### Task prompt
What you produce should be every line from the data that includes "recipe".

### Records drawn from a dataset
━━━━━━━━━━━━━━━━━━━━

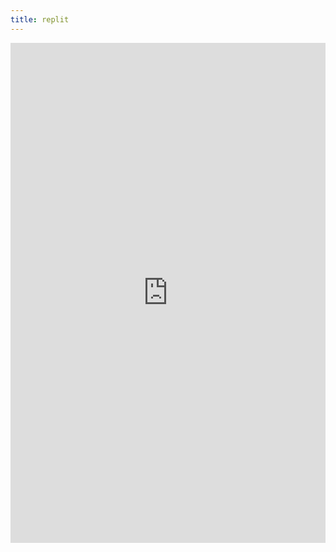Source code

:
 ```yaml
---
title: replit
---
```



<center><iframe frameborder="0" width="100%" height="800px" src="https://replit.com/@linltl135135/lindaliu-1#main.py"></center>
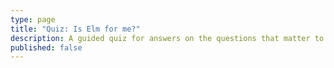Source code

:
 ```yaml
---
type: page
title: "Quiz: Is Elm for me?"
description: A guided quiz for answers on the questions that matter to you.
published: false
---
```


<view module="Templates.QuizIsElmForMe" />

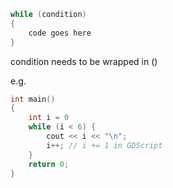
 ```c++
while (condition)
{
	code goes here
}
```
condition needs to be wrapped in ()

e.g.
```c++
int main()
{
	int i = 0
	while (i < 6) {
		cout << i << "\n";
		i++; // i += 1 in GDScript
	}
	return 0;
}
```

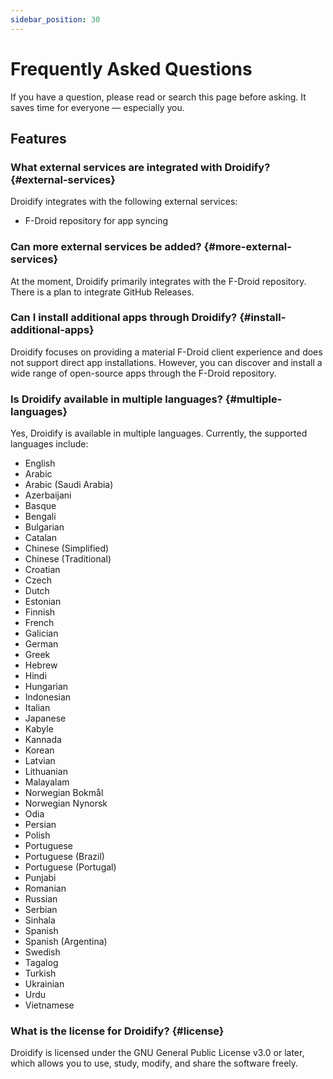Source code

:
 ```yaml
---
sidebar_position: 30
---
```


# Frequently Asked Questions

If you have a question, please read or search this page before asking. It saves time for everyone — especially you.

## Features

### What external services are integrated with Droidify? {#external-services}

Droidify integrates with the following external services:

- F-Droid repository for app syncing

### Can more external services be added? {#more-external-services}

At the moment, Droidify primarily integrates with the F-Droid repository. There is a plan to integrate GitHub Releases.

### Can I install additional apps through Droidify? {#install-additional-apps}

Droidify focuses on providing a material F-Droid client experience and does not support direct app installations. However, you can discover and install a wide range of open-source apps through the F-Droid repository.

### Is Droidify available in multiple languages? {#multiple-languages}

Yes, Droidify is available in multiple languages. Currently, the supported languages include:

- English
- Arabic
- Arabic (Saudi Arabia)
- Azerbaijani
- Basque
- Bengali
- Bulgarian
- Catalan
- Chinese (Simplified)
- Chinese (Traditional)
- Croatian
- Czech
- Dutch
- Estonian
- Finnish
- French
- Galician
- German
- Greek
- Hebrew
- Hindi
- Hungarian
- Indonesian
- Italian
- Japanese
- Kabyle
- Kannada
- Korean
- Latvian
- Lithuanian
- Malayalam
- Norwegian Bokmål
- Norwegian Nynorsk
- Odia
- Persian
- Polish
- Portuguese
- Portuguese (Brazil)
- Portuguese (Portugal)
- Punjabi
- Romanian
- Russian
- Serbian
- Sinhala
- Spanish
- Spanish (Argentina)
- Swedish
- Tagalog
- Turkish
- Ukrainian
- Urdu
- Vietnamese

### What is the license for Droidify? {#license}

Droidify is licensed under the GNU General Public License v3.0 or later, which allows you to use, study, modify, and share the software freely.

━━━━━━━━━━━━━━━━━━━━

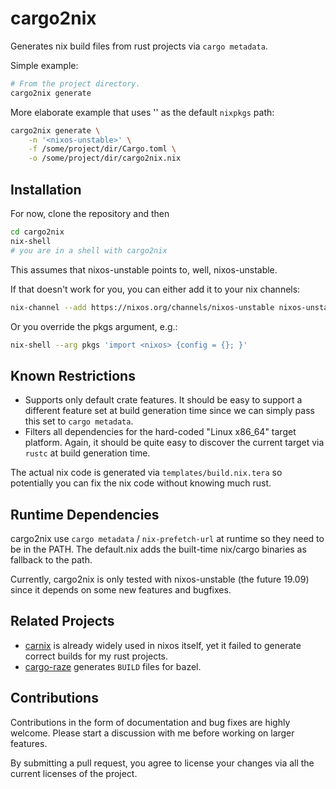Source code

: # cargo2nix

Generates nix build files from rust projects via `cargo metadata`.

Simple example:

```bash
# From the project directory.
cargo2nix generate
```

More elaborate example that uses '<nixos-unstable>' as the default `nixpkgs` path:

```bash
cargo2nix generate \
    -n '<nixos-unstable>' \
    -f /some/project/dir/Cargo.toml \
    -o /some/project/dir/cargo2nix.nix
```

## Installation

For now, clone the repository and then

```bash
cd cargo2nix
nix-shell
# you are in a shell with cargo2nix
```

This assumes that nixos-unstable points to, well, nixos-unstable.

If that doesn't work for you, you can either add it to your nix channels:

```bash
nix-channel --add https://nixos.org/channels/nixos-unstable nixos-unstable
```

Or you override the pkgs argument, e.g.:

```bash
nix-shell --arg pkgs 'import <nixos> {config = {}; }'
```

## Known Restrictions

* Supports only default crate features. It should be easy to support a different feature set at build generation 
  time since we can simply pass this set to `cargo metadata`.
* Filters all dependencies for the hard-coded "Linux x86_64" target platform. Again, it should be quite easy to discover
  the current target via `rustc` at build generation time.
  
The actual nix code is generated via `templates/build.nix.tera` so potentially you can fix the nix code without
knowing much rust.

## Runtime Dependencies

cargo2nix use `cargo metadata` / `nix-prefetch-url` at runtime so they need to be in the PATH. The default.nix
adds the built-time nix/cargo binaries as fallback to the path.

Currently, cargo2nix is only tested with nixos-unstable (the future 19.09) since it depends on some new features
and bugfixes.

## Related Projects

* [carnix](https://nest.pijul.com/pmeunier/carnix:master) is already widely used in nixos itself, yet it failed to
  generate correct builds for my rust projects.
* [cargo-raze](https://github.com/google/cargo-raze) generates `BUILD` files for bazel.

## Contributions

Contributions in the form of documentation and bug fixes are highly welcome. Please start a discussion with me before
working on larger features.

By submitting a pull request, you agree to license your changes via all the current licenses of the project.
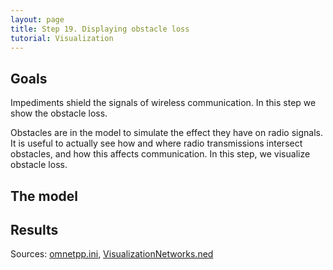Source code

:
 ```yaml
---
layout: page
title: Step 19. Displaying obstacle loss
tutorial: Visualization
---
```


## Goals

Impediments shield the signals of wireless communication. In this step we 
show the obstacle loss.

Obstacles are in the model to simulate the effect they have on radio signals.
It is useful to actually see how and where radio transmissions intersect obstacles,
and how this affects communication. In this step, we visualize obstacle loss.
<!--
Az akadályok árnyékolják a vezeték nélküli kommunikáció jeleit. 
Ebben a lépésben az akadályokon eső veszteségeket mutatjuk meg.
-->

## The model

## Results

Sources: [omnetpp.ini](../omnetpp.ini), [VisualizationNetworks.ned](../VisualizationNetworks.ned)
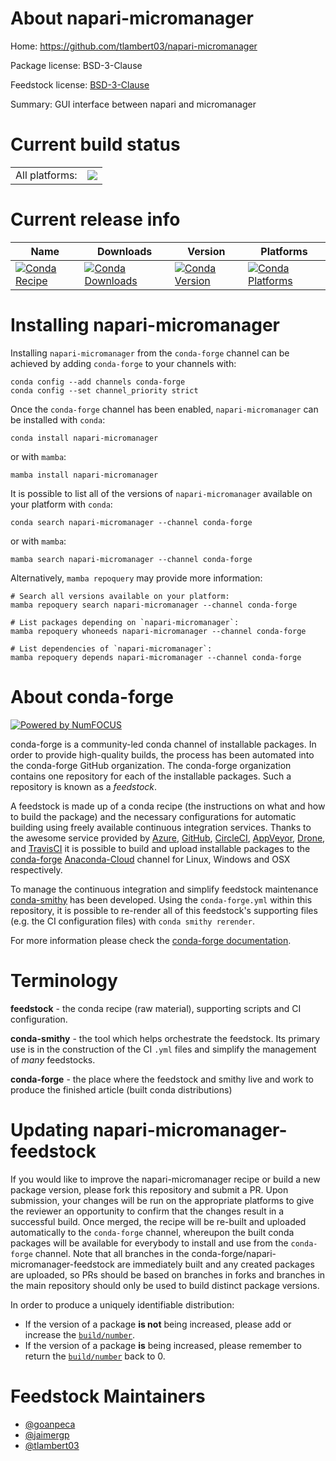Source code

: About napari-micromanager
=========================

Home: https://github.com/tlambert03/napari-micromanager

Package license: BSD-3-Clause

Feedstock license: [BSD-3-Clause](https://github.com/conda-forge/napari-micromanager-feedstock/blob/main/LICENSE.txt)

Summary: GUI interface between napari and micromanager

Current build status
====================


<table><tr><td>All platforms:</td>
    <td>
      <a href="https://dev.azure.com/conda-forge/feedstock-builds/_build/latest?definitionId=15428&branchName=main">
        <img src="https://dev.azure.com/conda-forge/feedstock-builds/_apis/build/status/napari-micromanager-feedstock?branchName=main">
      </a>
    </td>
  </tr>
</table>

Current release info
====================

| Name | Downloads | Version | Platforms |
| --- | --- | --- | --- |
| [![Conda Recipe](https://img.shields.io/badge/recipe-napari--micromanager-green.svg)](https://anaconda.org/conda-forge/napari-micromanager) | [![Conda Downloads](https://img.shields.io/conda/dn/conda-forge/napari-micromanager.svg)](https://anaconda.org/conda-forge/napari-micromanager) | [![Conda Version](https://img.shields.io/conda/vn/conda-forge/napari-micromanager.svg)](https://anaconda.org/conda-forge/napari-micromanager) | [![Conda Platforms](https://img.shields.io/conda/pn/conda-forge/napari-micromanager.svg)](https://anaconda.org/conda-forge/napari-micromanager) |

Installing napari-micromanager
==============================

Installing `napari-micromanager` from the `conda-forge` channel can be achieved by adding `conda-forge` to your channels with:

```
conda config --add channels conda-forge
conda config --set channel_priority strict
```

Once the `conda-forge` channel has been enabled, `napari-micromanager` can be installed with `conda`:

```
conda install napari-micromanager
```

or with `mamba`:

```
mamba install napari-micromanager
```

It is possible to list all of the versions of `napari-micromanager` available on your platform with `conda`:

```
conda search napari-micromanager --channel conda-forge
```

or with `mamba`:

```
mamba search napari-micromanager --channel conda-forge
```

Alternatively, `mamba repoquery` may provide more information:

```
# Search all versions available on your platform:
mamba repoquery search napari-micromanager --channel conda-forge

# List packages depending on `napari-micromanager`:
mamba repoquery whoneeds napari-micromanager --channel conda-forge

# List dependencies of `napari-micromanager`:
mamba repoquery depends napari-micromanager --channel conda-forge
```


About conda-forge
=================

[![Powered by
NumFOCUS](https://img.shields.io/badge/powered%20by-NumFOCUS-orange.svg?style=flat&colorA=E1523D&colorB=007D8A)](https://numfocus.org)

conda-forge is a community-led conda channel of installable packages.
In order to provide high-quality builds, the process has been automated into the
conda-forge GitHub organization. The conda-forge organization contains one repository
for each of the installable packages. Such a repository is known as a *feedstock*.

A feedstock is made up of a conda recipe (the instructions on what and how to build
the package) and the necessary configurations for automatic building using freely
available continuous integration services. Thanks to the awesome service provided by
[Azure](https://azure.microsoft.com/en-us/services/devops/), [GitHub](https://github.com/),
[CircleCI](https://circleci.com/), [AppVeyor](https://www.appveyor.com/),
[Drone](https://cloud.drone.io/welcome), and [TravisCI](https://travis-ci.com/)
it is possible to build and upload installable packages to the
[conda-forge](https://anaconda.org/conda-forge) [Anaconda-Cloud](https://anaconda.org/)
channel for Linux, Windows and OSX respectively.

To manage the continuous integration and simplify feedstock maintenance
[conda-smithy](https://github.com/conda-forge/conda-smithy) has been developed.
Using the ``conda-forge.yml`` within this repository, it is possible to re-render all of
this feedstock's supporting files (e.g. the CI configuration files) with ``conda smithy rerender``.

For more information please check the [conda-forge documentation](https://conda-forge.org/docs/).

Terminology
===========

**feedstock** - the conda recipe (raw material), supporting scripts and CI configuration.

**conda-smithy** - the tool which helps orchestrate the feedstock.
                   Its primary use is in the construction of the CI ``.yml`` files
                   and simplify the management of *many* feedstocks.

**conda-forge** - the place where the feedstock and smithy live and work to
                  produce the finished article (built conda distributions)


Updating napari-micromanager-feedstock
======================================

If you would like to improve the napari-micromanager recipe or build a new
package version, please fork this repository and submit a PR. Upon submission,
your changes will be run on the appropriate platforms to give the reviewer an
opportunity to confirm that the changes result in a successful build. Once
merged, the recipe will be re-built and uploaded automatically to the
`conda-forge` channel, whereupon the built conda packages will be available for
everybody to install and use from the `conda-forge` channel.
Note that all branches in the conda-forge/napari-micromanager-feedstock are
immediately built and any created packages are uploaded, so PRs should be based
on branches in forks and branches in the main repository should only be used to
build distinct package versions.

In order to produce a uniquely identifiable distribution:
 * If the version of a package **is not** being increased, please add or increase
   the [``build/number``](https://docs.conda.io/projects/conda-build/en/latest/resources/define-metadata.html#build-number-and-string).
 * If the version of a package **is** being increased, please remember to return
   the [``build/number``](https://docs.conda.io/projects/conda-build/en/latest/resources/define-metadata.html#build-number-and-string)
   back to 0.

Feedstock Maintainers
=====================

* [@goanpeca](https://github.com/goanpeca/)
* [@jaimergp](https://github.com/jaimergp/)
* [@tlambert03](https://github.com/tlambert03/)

━━━━━━━━━━━━━━━━━━━━

### Your response
| [![Conda Recipe](https://img.shields.io/badge/recipe-napari--micromanager-green.svg)](https://anaconda.org/conda-forge/napari-micromanager) | [![Conda Downloads](https://img.shields.io/conda/dn/conda-forge/napari-micromanager.svg)](https://anaconda.org/conda-forge/napari-micromanager) | [![Conda Version](https://img.shields.io/conda/vn/conda-forge/napari-micromanager.svg)](https://anaconda.org/conda-forge/napari-micromanager) | [![Conda Platforms](https://img.shields.io/conda/pn/conda-forge/napari-micromanager.svg)](https://anaconda.org/conda-forge/napari-micromanager) |
A feedstock is made up of a conda recipe (the instructions on what and how to build
**feedstock** - the conda recipe (raw material), supporting scripts and CI configuration.
If you would like to improve the napari-micromanager recipe or build a new
merged, the recipe will be re-built and uploaded automatically to the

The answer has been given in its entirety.